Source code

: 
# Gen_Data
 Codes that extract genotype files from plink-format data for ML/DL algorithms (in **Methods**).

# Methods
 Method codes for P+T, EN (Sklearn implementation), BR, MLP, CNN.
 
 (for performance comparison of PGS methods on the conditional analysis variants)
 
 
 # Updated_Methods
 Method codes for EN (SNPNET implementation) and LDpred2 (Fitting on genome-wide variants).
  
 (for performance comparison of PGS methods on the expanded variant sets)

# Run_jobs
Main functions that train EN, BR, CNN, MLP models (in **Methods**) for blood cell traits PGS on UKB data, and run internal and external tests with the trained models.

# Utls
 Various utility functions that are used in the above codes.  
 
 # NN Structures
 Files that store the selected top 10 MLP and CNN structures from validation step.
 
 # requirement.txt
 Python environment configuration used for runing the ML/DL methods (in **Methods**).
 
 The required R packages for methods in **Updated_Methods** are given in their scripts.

-*-*-

What the task asks: Set down the records again in full. Match them exactly.

Written reply:
Source code

: 
# Gen_Data
 Codes that extract genotype files from plink-format data for ML/DL algorithms (in **Methods**).

# Methods
 Method codes for P+T, EN (Sklearn implementation), BR, MLP, CNN.
 
 (for performance comparison of PGS methods on the conditional analysis variants)
 
 
 # Updated_Methods
 Method codes for EN (SNPNET implementation) and LDpred2 (Fitting on genome-wide variants).
  
 (for performance comparison of PGS methods on the expanded variant sets)

# Run_jobs
Main functions that train EN, BR, CNN, MLP models (in **Methods**) for blood cell traits PGS on UKB data, and run internal and external tests with the trained models.

# Utls
 Various utility functions that are used in the above codes.  
 
 # NN Structures
 Files that store the selected top 10 MLP and CNN structures from validation step.
 
 # requirement.txt
 Python environment configuration used for runing the ML/DL methods (in **Methods**).
 
 The required R packages for methods in **Updated_Methods** are given in their scripts.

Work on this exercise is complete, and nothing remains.